Saberdouchery is when a baseball analyst makes some sort of argument that goes against traditional baseball thinking. He'll make a point to deliver the message in the most arrogant way possible, letting everyone know how much smarter he is than the Luddite traditionalists.
I figured that Keith Law was a good bet to supply me with some material, so I looked through his article archive on ESPN.com.
I expected to find saberdouchery. Instead, I found this article:
The Stats I Can't Live Without
(Article requires an ESPN Insider subscription to read. Sorry for all you non-subscribers)
Law starts out by putting a disclaimer on WAR, pointing out that without knowing how the WAR value was calculated, it doesn't really provide much insight into a player's value. Next, he points out that because players build their WAR in different ways, it's not necessarily a great tool to analyze players going forward.

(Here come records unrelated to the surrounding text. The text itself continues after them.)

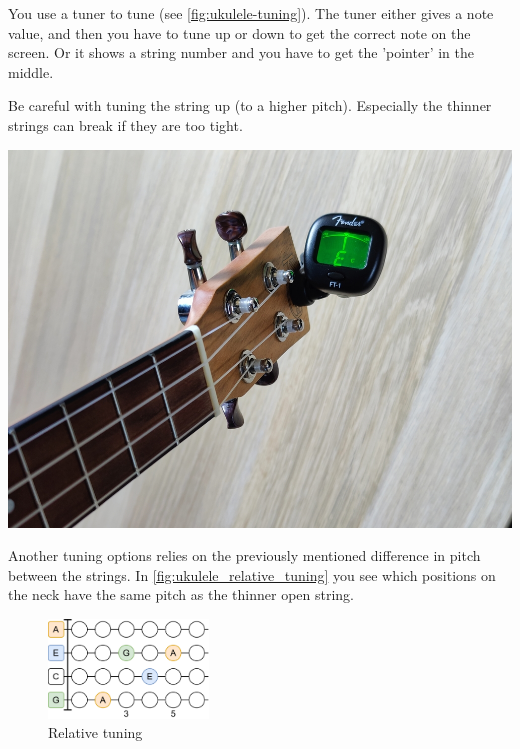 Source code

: \begin{minipage}{0.5\textwidth}
You use a tuner to tune (see \autoref{fig:ukulele-tuning}). The tuner either gives a note value, and then you have to tune up or down to get the correct note on the screen. Or it shows a string number and you have to get the 'pointer' in the middle.

Be careful with tuning the string up (to a higher pitch). Especially the thinner strings can break if they are too tight.
\end{minipage}
\hfill
\begin{minipage}{0.3\textwidth}
	\centering
	\includegraphics[width=\textwidth]{../../Images/ukulele-tuning.jpg}
	\label{fig:ukulele-tuning}
\end{minipage}

Another tuning options relies on the previously mentioned difference in pitch between the strings. In \autoref{fig:ukulele_relative_tuning} you see which positions on the neck have the same pitch as the thinner open string.

\begin{figure}[h]
	\centering
	\includegraphics[width=0.38\textwidth]{../../Images/UkuleleRelativeTuning.png}
	\caption{Relative tuning}
	\label{fig:ukulele_relative_tuning}
\end{figure}
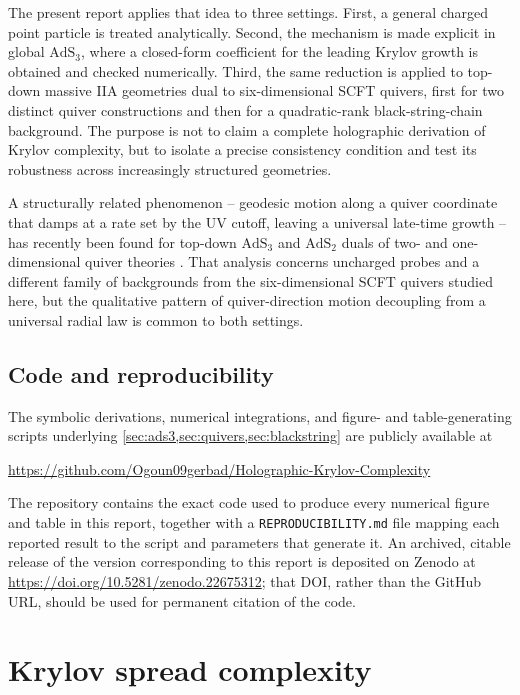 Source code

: \documentclass[11pt,a4paper]{article}
\theoremstyle{plain}
\theoremstyle{definition}
\theoremstyle{remark}
\begin{document}
The present report applies that idea to three settings. First, a general charged point particle is treated analytically. Second, the mechanism is made explicit in global $\mathrm{AdS}_3$, where a closed-form coefficient for the leading Krylov growth is obtained and checked numerically. Third, the same reduction is applied to top-down massive IIA geometries dual to six-dimensional SCFT quivers, first for two distinct quiver constructions and then for a quadratic-rank black-string-chain background. The purpose is not to claim a complete holographic derivation of Krylov complexity, but to isolate a precise consistency condition and test its robustness across increasingly structured geometries.

A structurally related phenomenon -- geodesic motion along a quiver coordinate that damps at a rate set by the UV cutoff, leaving a universal late-time growth -- has recently been found for top-down $\mathrm{AdS}_3$ and $\mathrm{AdS}_2$ duals of two- and one-dimensional quiver theories \cite{Fatemiabhari:2025qcg}. That analysis concerns uncharged probes and a different family of backgrounds from the six-dimensional SCFT quivers studied here, but the qualitative pattern of quiver-direction motion decoupling from a universal radial law is common to both settings.

\subsection*{Code and reproducibility}

The symbolic derivations, numerical integrations, and figure- and table-generating scripts underlying \cref{sec:ads3,sec:quivers,sec:blackstring} are publicly available at
\begin{center}
\url{https://github.com/Ogoun09gerbad/Holographic-Krylov-Complexity}
\end{center}
The repository contains the exact code used to produce every numerical figure and table in this report, together with a \texttt{REPRODUCIBILITY.md} file mapping each reported result to the script and parameters that generate it. An archived, citable release of the version corresponding to this report is deposited on Zenodo at \url{https://doi.org/10.5281/zenodo.22675312}; that DOI, rather than the GitHub URL, should be used for permanent citation of the code.

\section{Krylov spread complexity}
\label{sec:krylov}
\end{document}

What? Was I reading this correctly?
He uses Michael Bourn as an example. Much of Bourn's value is based on speed. As he ages, his speed is likely to decrease, meaning that Bourn's value will likely decrease faster than other players with a similar WAR value.
|Michael Bourn's WAR may not be indicative of future performance|
He then goes on to talk about a few key statistics, what they are designed to do, how they can be misleading, and why they are useful in analyzing and predicting a player's performance moving forward.
I was shocked. This was a helpful and accessible article from an unlikely source.
Despite what some people may think, I have made an effort to understand and appreciate sabermetrics. I feel I have gotten a solid grasp on how most of the more prominent statistics are calculated and why they are considered valuable. But it certainly wasn't easy for me to do so.
If analysts like Law really want sabermetrics to fully gain mainstream acceptance, they need to produce more articles like this one. This article should have been placed on the front page of ESPN.com and been made easily accessible to everyone who wanted to gain a better handle on sabermetrics.
I'm not saying it's a perfect article. Law can't completely avoid showing some disdain for the non-believers when he makes a comment about the Trout vs. Cabrera debate.
But had I read something like this a few years ago, it's possible that my whole outlook on sabermetrics might have changed. Maybe this site would be called "Sabermetrics Rule" instead!
Well...probably not. There still would have been plenty of saberdouches out there doing their best to earn my disdain.
Regardless, I look at this article as a step in the right direction. Good job, Mr. Law!